平塚・大磯・二宮・中井 文化
公開日:2026.07.03
湘南ひらつか七夕まつりをつなぐ 企業飾りの継承「請負人」 有志団体 空プロ
「湘南ひらつか七夕まつり」の文化を未来へつなぐため、地元企業の飾り製作を裏方として支え続けている団体がある。2015年に発足した「一般社団法人七夕飾り空いっぱいプロジェクト(空プロ)」だ。
代表理事を務める小林誠さんは、「企業が飾りを作りたいと思っても、以前は相談できる受け皿がなかった。飾りの数が年々減少していた中で、企業飾りの窓口やサポートができる組織が必要だった」と振り返る。
空プロの強みは、市内の文具店、建設・電気工事・運送業など多業種から24人のメンバーが集結していること。資材調達や運送、掲出、撤去を頼むことができる。企業飾りといえば、最盛期は数百万円の費用を投じるのが当たり前だったが、空プロの支援を受けると、基本的に材料費のみの数十万円程で会場の空を彩ることが可能だ。

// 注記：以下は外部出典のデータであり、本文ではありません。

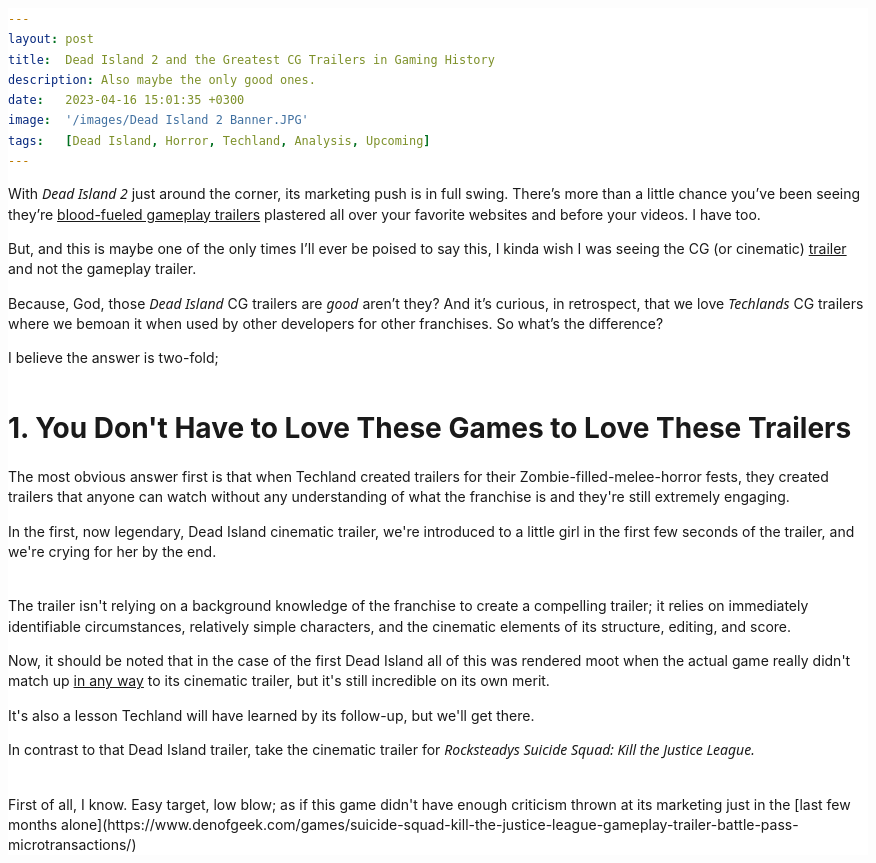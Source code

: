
 ```yaml
---
layout: post
title:  Dead Island 2 and the Greatest CG Trailers in Gaming History
description: Also maybe the only good ones.
date:   2023-04-16 15:01:35 +0300
image:  '/images/Dead Island 2 Banner.JPG'
tags:   [Dead Island, Horror, Techland, Analysis, Upcoming]
---
```

With <em style="font-family: system-ui">Dead Island 2</em> just around the corner, its marketing push is in full swing. There’s more than a little chance you’ve been seeing they’re [blood-fueled gameplay trailers](https://youtu.be/Am8ET6CgJy8) plastered all over your favorite websites and before your videos. I have too. 

But, and this is maybe one of the only times I’ll ever be poised to say this, I kinda wish I was seeing the CG (or cinematic) [trailer](https://youtu.be/u6Qypoo0a8w) and not the gameplay trailer.

Because, God, those <em style="font-family: system-ui">Dead Island</em> CG trailers are <em style="font-family: system-ui">good</em> aren’t they? And it’s curious, in retrospect, that we love <em style="font-family: system-ui">Techlands</em> CG trailers where we bemoan it when used by other developers for other franchises. So what’s the difference?

I believe the answer is two-fold;

# 1. You Don't Have to Love These Games to Love These Trailers

The most obvious answer first is that when Techland created trailers for their Zombie-filled-melee-horror fests, they created trailers that anyone can watch without any understanding of what the franchise is and they're still extremely engaging.

In the first, now legendary, Dead Island cinematic trailer, we're introduced to a little girl in the first few seconds of the trailer, and we're crying for her by the end. 

<iframe width="560" height="315" src="https://www.youtube.com/embed/2mi5bH0fIxE" title="YouTube video player" frameborder="0" allow="accelerometer; autoplay; clipboard-write; encrypted-media; gyroscope; picture-in-picture; web-share" allowfullscreen></iframe>
<br>
The trailer isn't relying on a background knowledge of the franchise to create a compelling trailer; it relies on immediately identifiable circumstances, relatively simple characters, and the cinematic elements of its structure, editing, and score.

Now, it should be noted that in the case of the first Dead Island all of this was rendered moot when the actual game really didn't match up [in any way](https://youtu.be/-ALRXGyGQag?t=664) to its cinematic trailer, but it's still incredible on its own merit.

It's also a lesson Techland will have learned by its follow-up, but we'll get there.

In contrast to that Dead Island trailer, take the cinematic trailer for <em style="font-family: system-ui">Rocksteadys Suicide Squad: Kill the Justice League.</em>

<iframe width="560" height="315" src="https://www.youtube.com/embed/2EVFYstVuVk" title="YouTube video player" frameborder="0" allow="accelerometer; autoplay; clipboard-write; encrypted-media; gyroscope; picture-in-picture; web-share" allowfullscreen></iframe>
<br>
First of all, I know. Easy target, low blow; as if this game didn't have enough criticism thrown at its marketing just in the [last few months alone](https://www.denofgeek.com/games/suicide-squad-kill-the-justice-league-gameplay-trailer-battle-pass-microtransactions/)
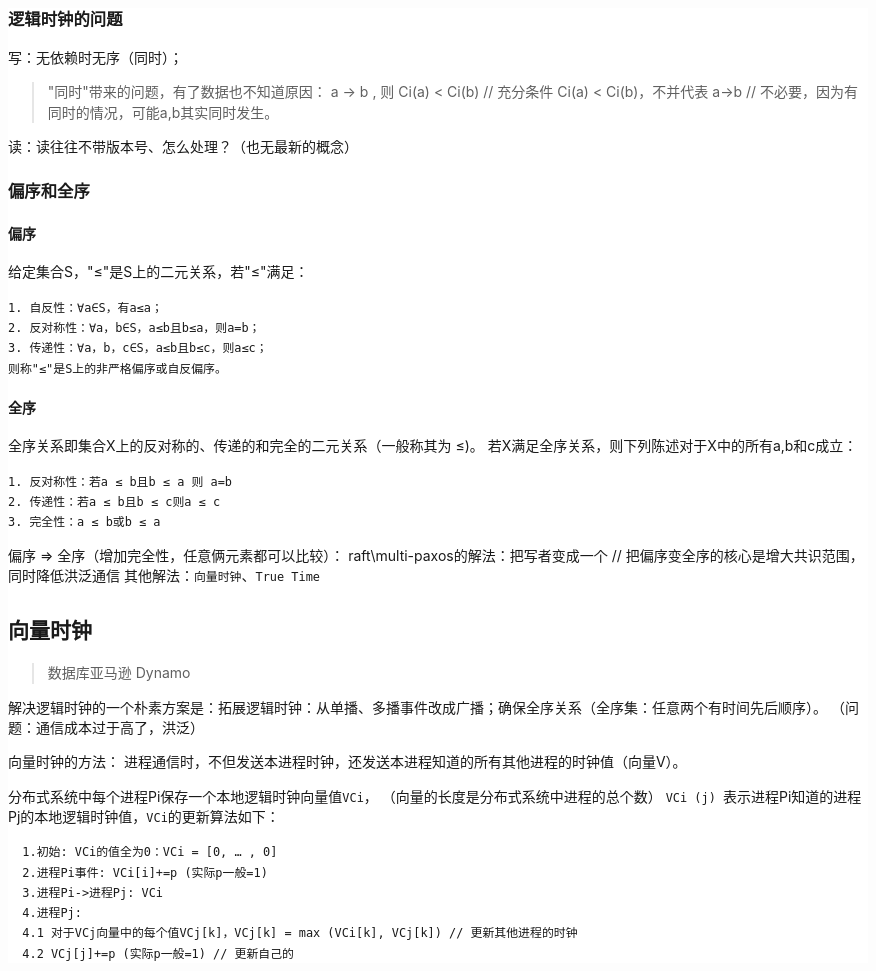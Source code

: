 ### 逻辑时钟的问题
写：无依赖时无序（同时）；
> "同时"带来的问题，有了数据也不知道原因：
a -> b , 则 Ci(a) < Ci(b) // 充分条件
Ci(a) < Ci(b)，不并代表 a->b // 不必要，因为有同时的情况，可能a,b其实同时发生。

读：读往往不带版本号、怎么处理？（也无最新的概念）

### 偏序和全序
#### 偏序
给定集合S，"≤"是S上的二元关系，若"≤"满足：
```
1. 自反性：∀a∈S，有a≤a；
2. 反对称性：∀a，b∈S，a≤b且b≤a，则a=b；
3. 传递性：∀a，b，c∈S，a≤b且b≤c，则a≤c；
则称"≤"是S上的非严格偏序或自反偏序。
```


#### 全序
全序关系即集合X上的反对称的、传递的和完全的二元关系（一般称其为 ≤)。
若X满足全序关系，则下列陈述对于X中的所有a,b和c成立：
```
1. 反对称性：若a ≤ b且b ≤ a 则 a=b
2. 传递性：若a ≤ b且b ≤ c则a ≤ c
3. 完全性：a ≤ b或b ≤ a
```



偏序 => 全序（增加完全性，任意俩元素都可以比较）：
raft\multi-paxos的解法：把写者变成一个
// 把偏序变全序的核心是增大共识范围，同时降低洪泛通信
其他解法：`向量时钟`、`True Time`

## 向量时钟
> 数据库亚马逊 Dynamo 

解决逻辑时钟的一个朴素方案是：拓展逻辑时钟：从单播、多播事件改成广播；确保全序关系（全序集：任意两个有时间先后顺序）。
（问题：通信成本过于高了，洪泛）

向量时钟的方法：
进程通信时，不但发送本进程时钟，还发送本进程知道的所有其他进程的时钟值（向量V）。

分布式系统中每个进程Pi保存一个本地逻辑时钟向量值`VCi`，
（向量的长度是分布式系统中进程的总个数）
`VCi (j) `表示进程Pi知道的进程Pj的本地逻辑时钟值，`VCi`的更新算法如下：
```
  1.初始: VCi的值全为0：VCi = [0, … , 0]
  2.进程Pi事件: VCi[i]+=p (实际p一般=1)
  3.进程Pi->进程Pj: VCi
  4.进程Pj:
  4.1 对于VCj向量中的每个值VCj[k]，VCj[k] = max (VCi[k], VCj[k]) // 更新其他进程的时钟
  4.2 VCj[j]+=p (实际p一般=1) // 更新自己的
```
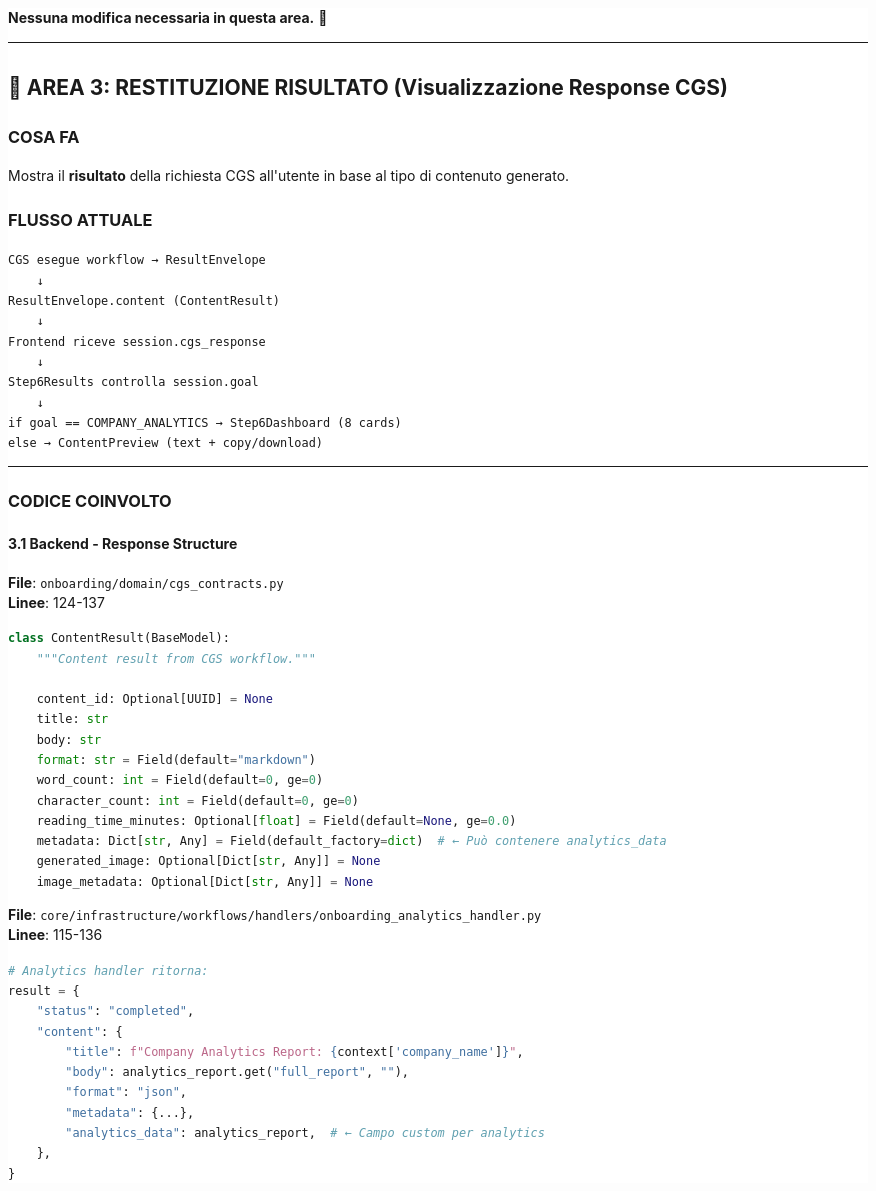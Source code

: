 **Nessuna modifica necessaria in questa area.** 🎉

---

## 🎯 AREA 3: RESTITUZIONE RISULTATO (Visualizzazione Response CGS)

### **COSA FA**
Mostra il **risultato** della richiesta CGS all'utente in base al tipo di contenuto generato.

### **FLUSSO ATTUALE**

```
CGS esegue workflow → ResultEnvelope
    ↓
ResultEnvelope.content (ContentResult)
    ↓
Frontend riceve session.cgs_response
    ↓
Step6Results controlla session.goal
    ↓
if goal == COMPANY_ANALYTICS → Step6Dashboard (8 cards)
else → ContentPreview (text + copy/download)
```

---

### **CODICE COINVOLTO**

#### **3.1 Backend - Response Structure**
**File**: `onboarding/domain/cgs_contracts.py`  
**Linee**: 124-137

```python
class ContentResult(BaseModel):
    """Content result from CGS workflow."""
    
    content_id: Optional[UUID] = None
    title: str
    body: str
    format: str = Field(default="markdown")
    word_count: int = Field(default=0, ge=0)
    character_count: int = Field(default=0, ge=0)
    reading_time_minutes: Optional[float] = Field(default=None, ge=0.0)
    metadata: Dict[str, Any] = Field(default_factory=dict)  # ← Può contenere analytics_data
    generated_image: Optional[Dict[str, Any]] = None
    image_metadata: Optional[Dict[str, Any]] = None
```

**File**: `core/infrastructure/workflows/handlers/onboarding_analytics_handler.py`  
**Linee**: 115-136

```python
# Analytics handler ritorna:
result = {
    "status": "completed",
    "content": {
        "title": f"Company Analytics Report: {context['company_name']}",
        "body": analytics_report.get("full_report", ""),
        "format": "json",
        "metadata": {...},
        "analytics_data": analytics_report,  # ← Campo custom per analytics
    },
}
```

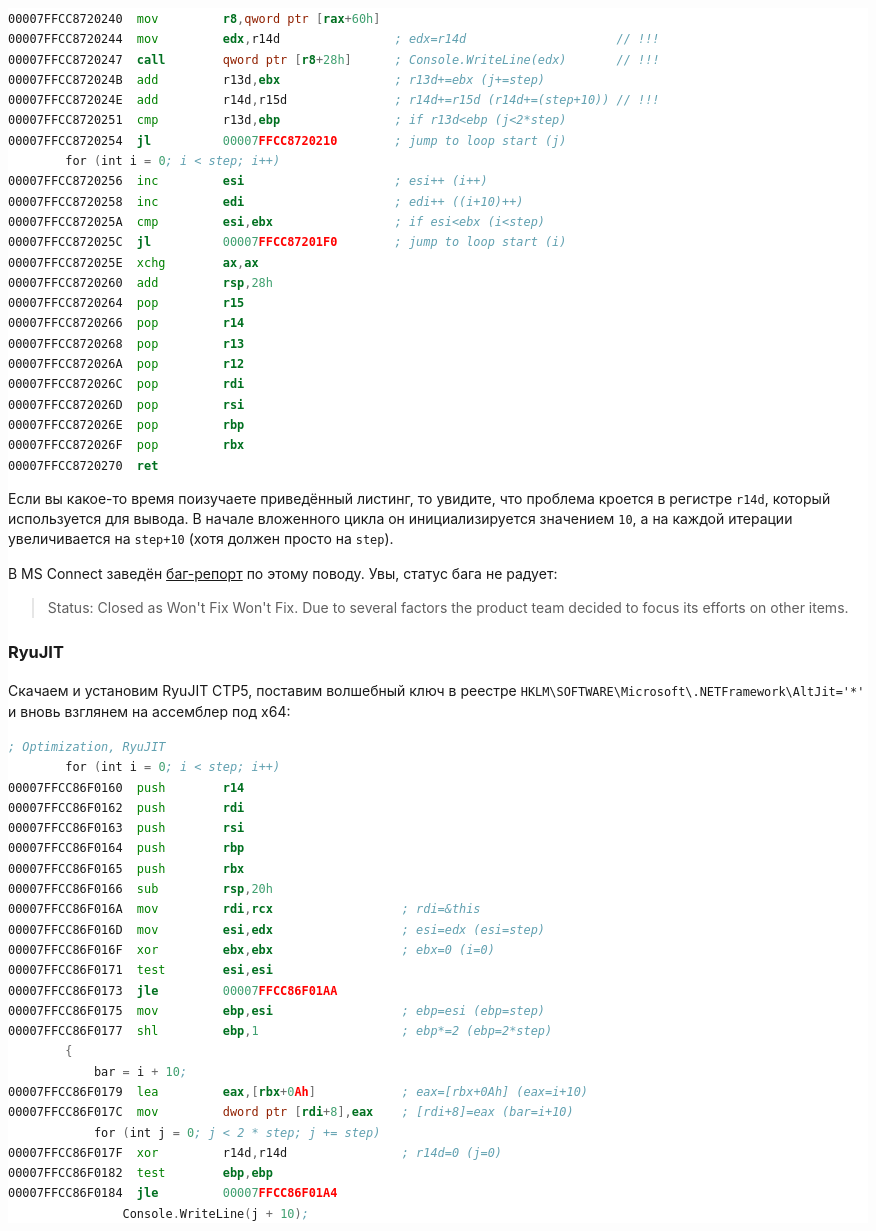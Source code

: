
 ```asm
00007FFCC8720240  mov         r8,qword ptr [rax+60h]  
00007FFCC8720244  mov         edx,r14d                ; edx=r14d                     // !!!
00007FFCC8720247  call        qword ptr [r8+28h]      ; Console.WriteLine(edx)       // !!!
00007FFCC872024B  add         r13d,ebx                ; r13d+=ebx (j+=step)
00007FFCC872024E  add         r14d,r15d               ; r14d+=r15d (r14d+=(step+10)) // !!!
00007FFCC8720251  cmp         r13d,ebp                ; if r13d<ebp (j<2*step)
00007FFCC8720254  jl          00007FFCC8720210        ; jump to loop start (j)
        for (int i = 0; i < step; i++)                
00007FFCC8720256  inc         esi                     ; esi++ (i++)
00007FFCC8720258  inc         edi                     ; edi++ ((i+10)++)
00007FFCC872025A  cmp         esi,ebx                 ; if esi<ebx (i<step)
00007FFCC872025C  jl          00007FFCC87201F0        ; jump to loop start (i)
00007FFCC872025E  xchg        ax,ax                   
00007FFCC8720260  add         rsp,28h                 
00007FFCC8720264  pop         r15                     
00007FFCC8720266  pop         r14                     
00007FFCC8720268  pop         r13                     
00007FFCC872026A  pop         r12                     
00007FFCC872026C  pop         rdi                     
00007FFCC872026D  pop         rsi                     
00007FFCC872026E  pop         rbp                     
00007FFCC872026F  pop         rbx                     
00007FFCC8720270  ret                                 
```

Если вы какое-то время поизучаете приведённый листинг, то увидите, что проблема кроется в регистре `r14d`, который используется для вывода. В начале вложенного цикла он инициализируется значением `10`, а на каждой итерации увеличивается на `step+10` (хотя должен просто на `step`).

В MS Connect заведён [баг-репорт](https://connect.microsoft.com/VisualStudio/feedback/details/812093/) по этому поводу. Увы, статус бага не радует:

> Status: Closed as Won't Fix Won't Fix. Due to several factors the product team decided to focus its efforts on other items.

### RyuJIT

Скачаем и установим RyuJIT CTP5, поставим волшебный ключ в реестре `HKLM\SOFTWARE\Microsoft\.NETFramework\AltJit='*'` и вновь взглянем на ассемблер под x64:

```asm
; Optimization, RyuJIT
        for (int i = 0; i < step; i++)                 
00007FFCC86F0160  push        r14                      
00007FFCC86F0162  push        rdi                      
00007FFCC86F0163  push        rsi                      
00007FFCC86F0164  push        rbp                      
00007FFCC86F0165  push        rbx                      
00007FFCC86F0166  sub         rsp,20h                  
00007FFCC86F016A  mov         rdi,rcx                  ; rdi=&this
00007FFCC86F016D  mov         esi,edx                  ; esi=edx (esi=step)
00007FFCC86F016F  xor         ebx,ebx                  ; ebx=0 (i=0)
00007FFCC86F0171  test        esi,esi                  
00007FFCC86F0173  jle         00007FFCC86F01AA         
00007FFCC86F0175  mov         ebp,esi                  ; ebp=esi (ebp=step)
00007FFCC86F0177  shl         ebp,1                    ; ebp*=2 (ebp=2*step)
        {                                              
            bar = i + 10;                              
00007FFCC86F0179  lea         eax,[rbx+0Ah]            ; eax=[rbx+0Ah] (eax=i+10)
00007FFCC86F017C  mov         dword ptr [rdi+8],eax    ; [rdi+8]=eax (bar=i+10)
            for (int j = 0; j < 2 * step; j += step)   
00007FFCC86F017F  xor         r14d,r14d                ; r14d=0 (j=0)
00007FFCC86F0182  test        ebp,ebp                  
00007FFCC86F0184  jle         00007FFCC86F01A4         
                Console.WriteLine(j + 10);             
```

小林代表は「コストが抑えられる分、従業員の方が手作業で製作することになる。今の時代、本来の業務以外で時間をつくる難しさはありますが、『社内交流に役立っている』と喜びの声もある」と話す。
開幕前夜は、メイン会場の湘南スターモールに参加企業の社員が掲出のために集まる。掲出方法を指導する空プロのメンバーは、ロープの結び方、傾きがなく上げる方法、周囲の安全を確かめることなどを伝える。空プロは今年、10本の企業飾りに関わったという。
独自の飾りも
スターモールのアーケードに小型の「前飾り」を手作業で取り付ける活動も行う。今年は6月10日に63個を取り付けた。コロナ禍でまつりが中止となった20年に始まった取り組みで、今では平塚に七夕の訪れを告げる役割となっている。
また、平塚の七夕まつりに憧れていた岡山県出身のデザイナー・櫻井駿さんも、18年から空プロのメンバーとして毎年大型飾りを掲出。コンクールでは最高賞である特選の常連だ。